I’m the kind of person who does not like change. I don’t see why everything can’t just stay the same—except, of course, for the things I want to change. If only I were in charge of the world…
One difference between mothering an infant and a toddler/preschooler is that change becomes more gradual. With an infant, every day something is changing. With a preschooler, there are big changes, but they are slower.
Potty training. Big kid bed.
Sleeping and pooping. Throw eating in there and you have every mom’s 3 favorite (or least favorite) topics.
As with most aspects of motherhood, I went into potty training blindly (perhaps with a large dose of denial) and was under the impression using the potty was something with a sharp learning curve. Apparently not. Apparently, you can potty train for weeks and months and—please, no—years. It’s hard for someone without much patience, like me, to wait this change out. (No idea why Baby Galen doesn’t have the patience to sit on the potty for long enough to let something happen!). Especially when I told Baby Galen that I didn’t care when she was ready to potty train, but I did request that she actually be ready. None of this potty excitement one day and “no, no, no!” the next day. For a kid who can be way too decisive at times, she is remarkably indecisive at others.

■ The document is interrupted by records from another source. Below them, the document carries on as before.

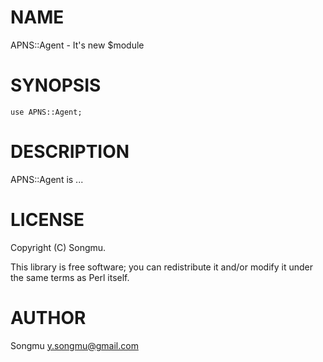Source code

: # NAME

APNS::Agent - It's new $module

# SYNOPSIS

    use APNS::Agent;

# DESCRIPTION

APNS::Agent is ...

# LICENSE

Copyright (C) Songmu.

This library is free software; you can redistribute it and/or modify
it under the same terms as Perl itself.

# AUTHOR

Songmu <y.songmu@gmail.com>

I already see how this is going. She’s going to very, very slowly use the potty more often and then all by herself and then at some point in the near or distant future she will be potty-trained. It’s like watching a plant grow. It happens so slowly, you don’t even notice.
Except this plant has to be dressed and undressed and changed and have her butt wiped.
I feel a bit more in charge when it comes to the big kid bed (Please don’t laugh. I want to hold on to one last illusion). We have set the age at 3 for converting the crib to the toddler bed. We have told Baby Galen the change is coming. I am stocking up on supplies—like nightlights, clocks that are supposed to keep kids in bed, and books and toys for her to play with when she, inevitably, gets out of bed. I don’t know what to do when she realizes that we don’t actually all go to sleep when she does.
What other changes are coming—or will I be blissfully change-free for a few years?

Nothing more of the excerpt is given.